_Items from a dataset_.

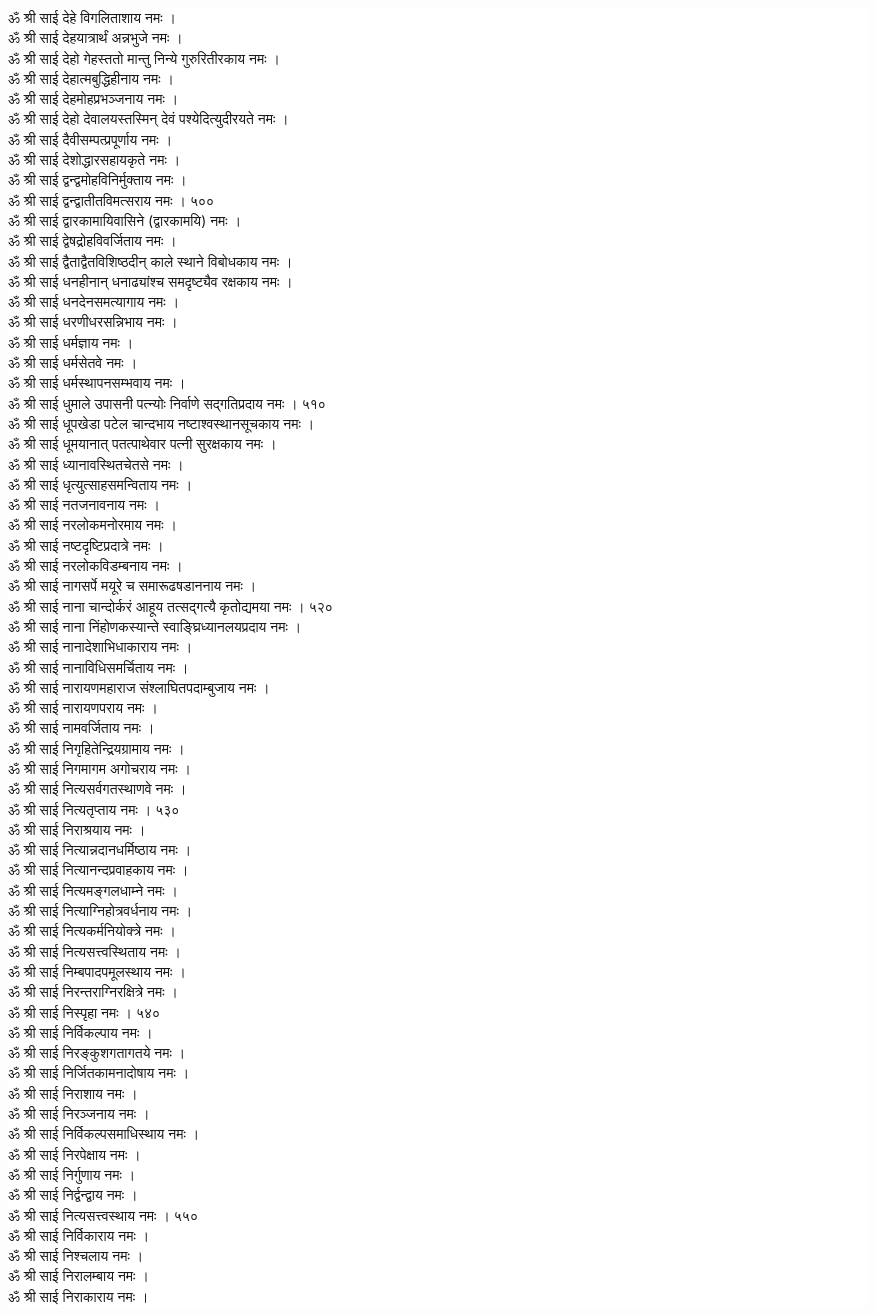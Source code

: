 ॐ श्री साई देहे विगलिताशाय नमः ।   
ॐ श्री साई देहयात्रार्थं अन्नभुजे नमः ।   
ॐ श्री साई देहो गेहस्ततो मान्तु निन्ये गुरुरितीरकाय नमः ।   
ॐ श्री साई देहात्मबुद्धिहीनाय नमः ।   
ॐ श्री साई देहमोहप्रभञ्जनाय नमः ।   
ॐ श्री साई देहो देवालयस्तस्मिन् देवं पश्येदित्युदीरयते नमः ।   
ॐ श्री साई दैवीसम्पत्प्रपूर्णाय नमः ।   
ॐ श्री साई देशोद्धारसहायकृते नमः ।   
ॐ श्री साई द्वन्द्वमोहविनिर्मुक्ताय नमः ।   
ॐ श्री साई द्वन्द्वातीतविमत्सराय नमः । ५००  
ॐ श्री साई द्वारकामायिवासिने (द्वारकामयि) नमः ।   
ॐ श्री साई द्वेषद्रोहविवर्जिताय नमः ।   
ॐ श्री साई द्वैताद्वैतविशिष्ठदीन् काले स्थाने विबोधकाय नमः ।   
ॐ श्री साई धनहीनान् धनाढ्यांश्च समदृष्ट्यैव रक्षकाय नमः ।   
ॐ श्री साई धनदेनसमत्यागाय नमः ।   
ॐ श्री साई धरणीधरसन्निभाय नमः ।   
ॐ श्री साई धर्मज्ञाय नमः ।   
ॐ श्री साई धर्मसेतवे नमः ।   
ॐ श्री साई धर्मस्थापनसम्भवाय नमः ।   
ॐ श्री साई धुमाले उपासनी पत्न्योः निर्वाणे सद्गतिप्रदाय नमः । ५१०  
ॐ श्री साई धूपखेडा पटेल चान्दभाय नष्टाश्वस्थानसूचकाय नमः ।   
ॐ श्री साई धूमयानात् पतत्पाथेवार पत्नी सुरक्षकाय नमः ।   
ॐ श्री साई ध्यानावस्थितचेतसे नमः ।   
ॐ श्री साई धृत्युत्साहसमन्विताय नमः ।   
ॐ श्री साई नतजनावनाय नमः ।   
ॐ श्री साई नरलोकमनोरमाय नमः ।   
ॐ श्री साई नष्टदृष्टिप्रदात्रे नमः ।   
ॐ श्री साई नरलोकविडम्बनाय नमः ।   
ॐ श्री साई नागसर्पे मयूरे च समारूढषडाननाय नमः ।   
ॐ श्री साई नाना चान्दोर्करं आहूय तत्सद्गत्यै कृतोद्यमया नमः । ५२०  
ॐ श्री साई नाना निंहोणकस्यान्ते स्वाङ्घ्रिध्यानलयप्रदाय नमः ।   
ॐ श्री साई नानादेशाभिधाकाराय नमः ।   
ॐ श्री साई नानाविधिसमर्चिताय नमः ।   
ॐ श्री साई नारायणमहाराज संश्लाघितपदाम्बुजाय नमः ।   
ॐ श्री साई नारायणपराय नमः ।   
ॐ श्री साई नामवर्जिताय नमः ।   
ॐ श्री साई निगृहितेन्द्रियग्रामाय नमः ।   
ॐ श्री साई निगमागम अगोचराय नमः ।   
ॐ श्री साई नित्यसर्वगतस्थाणवे नमः ।   
ॐ श्री साई नित्यतृप्ताय नमः । ५३०  
ॐ श्री साई निराश्रयाय नमः ।   
ॐ श्री साई नित्यान्नदानधर्मिष्ठाय नमः ।   
ॐ श्री साई नित्यानन्दप्रवाहकाय नमः ।   
ॐ श्री साई नित्यमङ्गलधाम्ने नमः ।   
ॐ श्री साई नित्याग्निहोत्रवर्धनाय नमः ।   
ॐ श्री साई नित्यकर्मनियोक्त्रे नमः ।   
ॐ श्री साई नित्यसत्त्वस्थिताय नमः ।   
ॐ श्री साई निम्बपादपमूलस्थाय नमः ।   
ॐ श्री साई निरन्तराग्निरक्षित्रे नमः ।   
ॐ श्री साई निस्पृहा नमः । ५४०  
ॐ श्री साई निर्विकल्पाय नमः ।   
ॐ श्री साई निरङ्कुशगतागतये नमः ।   
ॐ श्री साई निर्जितकामनादोषाय नमः ।   
ॐ श्री साई निराशाय नमः ।   
ॐ श्री साई निरञ्जनाय नमः ।   
ॐ श्री साई निर्विकल्पसमाधिस्थाय नमः ।   
ॐ श्री साई निरपेक्षाय नमः ।   
ॐ श्री साई निर्गुणाय नमः ।   
ॐ श्री साई निर्द्वन्द्वाय नमः ।   
ॐ श्री साई नित्यसत्त्वस्थाय नमः । ५५०  
ॐ श्री साई निर्विकाराय नमः ।   
ॐ श्री साई निश्चलाय नमः ।   
ॐ श्री साई निरालम्बाय नमः ।   
ॐ श्री साई निराकाराय नमः ।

_EXERCISE_.
Write out again exactly the lines from the start of the data above through the line containing "ॐ श्री साई नित्यकर्मनियोक्त्रे नमः ।", inclusive, excluding any pictures.

_REPLY TO THE TASK_.
Source code

: ॐ श्री साई देहे विगलिताशाय नमः ।   
ॐ श्री साई देहयात्रार्थं अन्नभुजे नमः ।   
ॐ श्री साई देहो गेहस्ततो मान्तु निन्ये गुरुरितीरकाय नमः ।   
ॐ श्री साई देहात्मबुद्धिहीनाय नमः ।   
ॐ श्री साई देहमोहप्रभञ्जनाय नमः ।   
ॐ श्री साई देहो देवालयस्तस्मिन् देवं पश्येदित्युदीरयते नमः ।   
ॐ श्री साई दैवीसम्पत्प्रपूर्णाय नमः ।   
ॐ श्री साई देशोद्धारसहायकृते नमः ।   
ॐ श्री साई द्वन्द्वमोहविनिर्मुक्ताय नमः ।   
ॐ श्री साई द्वन्द्वातीतविमत्सराय नमः । ५००  
ॐ श्री साई द्वारकामायिवासिने (द्वारकामयि) नमः ।   
ॐ श्री साई द्वेषद्रोहविवर्जिताय नमः ।   
ॐ श्री साई द्वैताद्वैतविशिष्ठदीन् काले स्थाने विबोधकाय नमः ।   
ॐ श्री साई धनहीनान् धनाढ्यांश्च समदृष्ट्यैव रक्षकाय नमः ।   
ॐ श्री साई धनदेनसमत्यागाय नमः ।   
ॐ श्री साई धरणीधरसन्निभाय नमः ।   
ॐ श्री साई धर्मज्ञाय नमः ।   
ॐ श्री साई धर्मसेतवे नमः ।   
ॐ श्री साई धर्मस्थापनसम्भवाय नमः ।   
ॐ श्री साई धुमाले उपासनी पत्न्योः निर्वाणे सद्गतिप्रदाय नमः । ५१०  
ॐ श्री साई धूपखेडा पटेल चान्दभाय नष्टाश्वस्थानसूचकाय नमः ।   
ॐ श्री साई धूमयानात् पतत्पाथेवार पत्नी सुरक्षकाय नमः ।   
ॐ श्री साई ध्यानावस्थितचेतसे नमः ।   
ॐ श्री साई धृत्युत्साहसमन्विताय नमः ।   
ॐ श्री साई नतजनावनाय नमः ।   
ॐ श्री साई नरलोकमनोरमाय नमः ।   
ॐ श्री साई नष्टदृष्टिप्रदात्रे नमः ।   
ॐ श्री साई नरलोकविडम्बनाय नमः ।   
ॐ श्री साई नागसर्पे मयूरे च समारूढषडाननाय नमः ।   
ॐ श्री साई नाना चान्दोर्करं आहूय तत्सद्गत्यै कृतोद्यमया नमः । ५२०  
ॐ श्री साई नाना निंहोणकस्यान्ते स्वाङ्घ्रिध्यानलयप्रदाय नमः ।   
ॐ श्री साई नानादेशाभिधाकाराय नमः ।   
ॐ श्री साई नानाविधिसमर्चिताय नमः ।   
ॐ श्री साई नारायणमहाराज संश्लाघितपदाम्बुजाय नमः ।   
ॐ श्री साई नारायणपराय नमः ।   
ॐ श्री साई नामवर्जिताय नमः ।   
ॐ श्री साई निगृहितेन्द्रियग्रामाय नमः ।   
ॐ श्री साई निगमागम अगोचराय नमः ।   
ॐ श्री साई नित्यसर्वगतस्थाणवे नमः ।   
ॐ श्री साई नित्यतृप्ताय नमः । ५३०  
ॐ श्री साई निराश्रयाय नमः ।   
ॐ श्री साई नित्यान्नदानधर्मिष्ठाय नमः ।   
ॐ श्री साई नित्यानन्दप्रवाहकाय नमः ।   
ॐ श्री साई नित्यमङ्गलधाम्ने नमः ।   
ॐ श्री साई नित्याग्निहोत्रवर्धनाय नमः ।   
ॐ श्री साई नित्यकर्मनियोक्त्रे नमः ।   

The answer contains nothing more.